* _WHAT THIS TASK INVOLVES_
Of the lines below, report only those that contain "sorted".

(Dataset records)
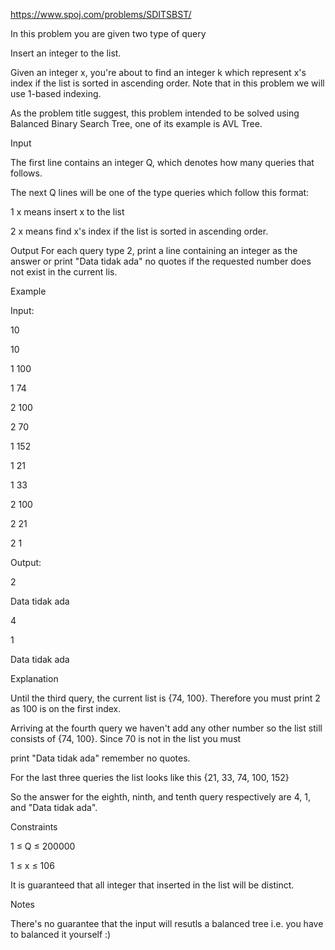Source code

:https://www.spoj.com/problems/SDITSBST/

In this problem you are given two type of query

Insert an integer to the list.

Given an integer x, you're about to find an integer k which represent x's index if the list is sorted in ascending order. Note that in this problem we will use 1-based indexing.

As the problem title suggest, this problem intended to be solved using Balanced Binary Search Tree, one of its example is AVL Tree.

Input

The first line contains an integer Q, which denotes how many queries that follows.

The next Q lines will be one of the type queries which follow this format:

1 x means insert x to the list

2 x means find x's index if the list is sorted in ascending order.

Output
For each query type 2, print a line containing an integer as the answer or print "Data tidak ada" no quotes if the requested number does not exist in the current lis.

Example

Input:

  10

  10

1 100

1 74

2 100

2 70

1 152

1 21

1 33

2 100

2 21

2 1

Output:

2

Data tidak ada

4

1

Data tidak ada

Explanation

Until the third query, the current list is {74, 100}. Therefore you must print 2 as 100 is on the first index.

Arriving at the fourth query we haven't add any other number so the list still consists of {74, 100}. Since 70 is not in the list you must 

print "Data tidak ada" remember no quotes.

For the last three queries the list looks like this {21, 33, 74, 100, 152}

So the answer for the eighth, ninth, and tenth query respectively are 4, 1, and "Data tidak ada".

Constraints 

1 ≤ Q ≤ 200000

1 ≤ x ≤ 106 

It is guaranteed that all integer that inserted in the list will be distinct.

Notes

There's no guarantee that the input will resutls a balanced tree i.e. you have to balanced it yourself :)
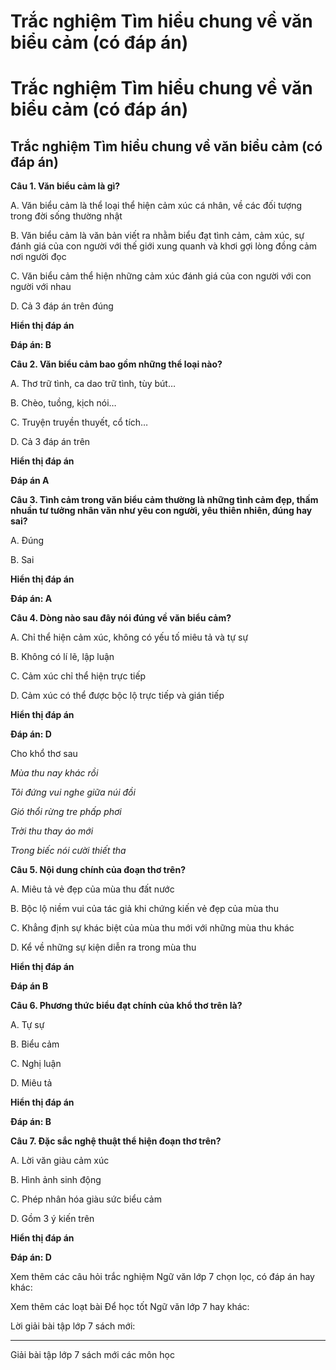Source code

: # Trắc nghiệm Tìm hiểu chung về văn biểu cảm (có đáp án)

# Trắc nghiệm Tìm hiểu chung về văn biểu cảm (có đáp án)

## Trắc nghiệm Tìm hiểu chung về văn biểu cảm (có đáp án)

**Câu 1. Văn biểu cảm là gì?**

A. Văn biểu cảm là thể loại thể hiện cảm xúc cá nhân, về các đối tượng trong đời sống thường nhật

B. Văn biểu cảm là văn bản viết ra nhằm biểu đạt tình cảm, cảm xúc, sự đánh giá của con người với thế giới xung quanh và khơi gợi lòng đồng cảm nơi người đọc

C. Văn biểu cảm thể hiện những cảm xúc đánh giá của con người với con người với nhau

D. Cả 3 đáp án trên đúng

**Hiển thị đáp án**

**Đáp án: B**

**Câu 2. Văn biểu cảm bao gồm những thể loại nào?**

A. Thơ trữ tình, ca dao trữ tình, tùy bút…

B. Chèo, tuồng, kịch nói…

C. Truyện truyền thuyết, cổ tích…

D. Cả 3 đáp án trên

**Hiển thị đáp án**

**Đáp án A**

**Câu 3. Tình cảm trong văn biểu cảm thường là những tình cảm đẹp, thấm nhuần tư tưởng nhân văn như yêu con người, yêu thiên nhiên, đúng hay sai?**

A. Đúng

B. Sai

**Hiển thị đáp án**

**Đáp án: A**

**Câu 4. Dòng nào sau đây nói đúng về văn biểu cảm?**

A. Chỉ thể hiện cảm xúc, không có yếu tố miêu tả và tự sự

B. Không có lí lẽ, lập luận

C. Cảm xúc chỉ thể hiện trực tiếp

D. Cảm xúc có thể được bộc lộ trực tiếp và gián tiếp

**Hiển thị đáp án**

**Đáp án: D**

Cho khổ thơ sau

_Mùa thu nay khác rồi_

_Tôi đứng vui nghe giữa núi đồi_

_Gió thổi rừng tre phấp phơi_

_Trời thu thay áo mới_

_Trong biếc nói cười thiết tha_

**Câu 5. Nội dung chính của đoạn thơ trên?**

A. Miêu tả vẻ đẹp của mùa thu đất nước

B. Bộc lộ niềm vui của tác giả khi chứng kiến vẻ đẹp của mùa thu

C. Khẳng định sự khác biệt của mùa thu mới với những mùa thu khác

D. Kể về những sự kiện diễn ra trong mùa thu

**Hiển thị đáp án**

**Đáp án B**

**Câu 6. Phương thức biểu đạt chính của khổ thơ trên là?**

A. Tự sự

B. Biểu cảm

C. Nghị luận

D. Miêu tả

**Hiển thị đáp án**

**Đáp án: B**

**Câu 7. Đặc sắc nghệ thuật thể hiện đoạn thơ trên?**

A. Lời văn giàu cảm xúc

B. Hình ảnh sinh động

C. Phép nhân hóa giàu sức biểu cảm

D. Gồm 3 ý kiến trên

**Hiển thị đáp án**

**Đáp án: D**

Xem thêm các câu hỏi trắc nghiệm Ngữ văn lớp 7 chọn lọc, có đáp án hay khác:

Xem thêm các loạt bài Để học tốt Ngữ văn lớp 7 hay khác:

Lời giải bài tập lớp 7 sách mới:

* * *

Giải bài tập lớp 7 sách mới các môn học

* _YOUR RESPONSE_
Given an integer x, you're about to find an integer k which represent x's index if the list is sorted in ascending order. Note that in this problem we will use 1-based indexing.
2 x means find x's index if the list is sorted in ascending order.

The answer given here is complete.